Segment Start: ENTRIES PROVIDED

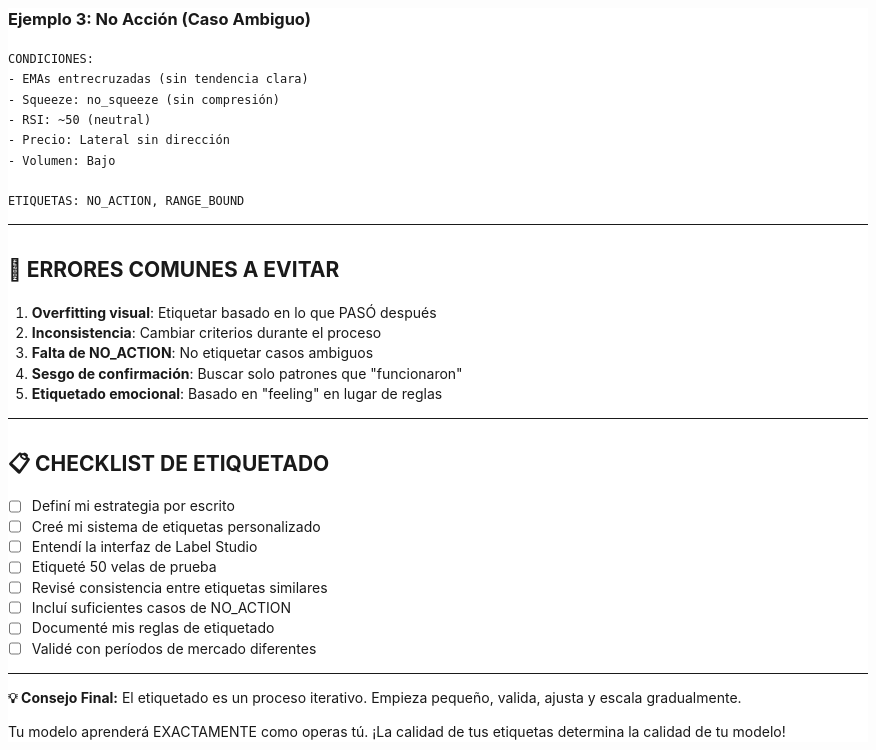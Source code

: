 ### **Ejemplo 3: No Acción (Caso Ambiguo)**
```
CONDICIONES:
- EMAs entrecruzadas (sin tendencia clara)
- Squeeze: no_squeeze (sin compresión)
- RSI: ~50 (neutral)
- Precio: Lateral sin dirección
- Volumen: Bajo

ETIQUETAS: NO_ACTION, RANGE_BOUND
```

---

## 🚨 **ERRORES COMUNES A EVITAR**

1. **Overfitting visual**: Etiquetar basado en lo que PASÓ después
2. **Inconsistencia**: Cambiar criterios durante el proceso
3. **Falta de NO_ACTION**: No etiquetar casos ambiguos
4. **Sesgo de confirmación**: Buscar solo patrones que "funcionaron"
5. **Etiquetado emocional**: Basado en "feeling" en lugar de reglas

---

## 📋 **CHECKLIST DE ETIQUETADO**

- [ ] Definí mi estrategia por escrito
- [ ] Creé mi sistema de etiquetas personalizado
- [ ] Entendí la interfaz de Label Studio
- [ ] Etiqueté 50 velas de prueba
- [ ] Revisé consistencia entre etiquetas similares
- [ ] Incluí suficientes casos de NO_ACTION
- [ ] Documenté mis reglas de etiquetado
- [ ] Validé con períodos de mercado diferentes

---

**💡 Consejo Final:** El etiquetado es un proceso iterativo. 
Empieza pequeño, valida, ajusta y escala gradualmente.

Tu modelo aprenderá EXACTAMENTE como operas tú. 
¡La calidad de tus etiquetas determina la calidad de tu modelo!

Segment End: ENTRIES PROVIDED

■ TASK REQUIREMENTS
Each record is to be written out exactly. No picture goes in.

■ COMPLETED EXERCISE
Source code

: ### **Ejemplo 3: No Acción (Caso Ambiguo)**
```
CONDICIONES:
- EMAs entrecruzadas (sin tendencia clara)
- Squeeze: no_squeeze (sin compresión)
- RSI: ~50 (neutral)
- Precio: Lateral sin dirección
- Volumen: Bajo

ETIQUETAS: NO_ACTION, RANGE_BOUND
```

---

## 🚨 **ERRORES COMUNES A EVITAR**

1. **Overfitting visual**: Etiquetar basado en lo que PASÓ después
2. **Inconsistencia**: Cambiar criterios durante el proceso
3. **Falta de NO_ACTION**: No etiquetar casos ambiguos
4. **Sesgo de confirmación**: Buscar solo patrones que "funcionaron"
5. **Etiquetado emocional**: Basado en "feeling" en lugar de reglas

---

## 📋 **CHECKLIST DE ETIQUETADO**

- [ ] Definí mi estrategia por escrito
- [ ] Creé mi sistema de etiquetas personalizado
- [ ] Entendí la interfaz de Label Studio
- [ ] Etiqueté 50 velas de prueba
- [ ] Revisé consistencia entre etiquetas similares
- [ ] Incluí suficientes casos de NO_ACTION
- [ ] Documenté mis reglas de etiquetado
- [ ] Validé con períodos de mercado diferentes

---

**💡 Consejo Final:** El etiquetado es un proceso iterativo. 
Empieza pequeño, valida, ajusta y escala gradualmente.

Tu modelo aprenderá EXACTAMENTE como operas tú. 
¡La calidad de tus etiquetas determina la calidad de tu modelo!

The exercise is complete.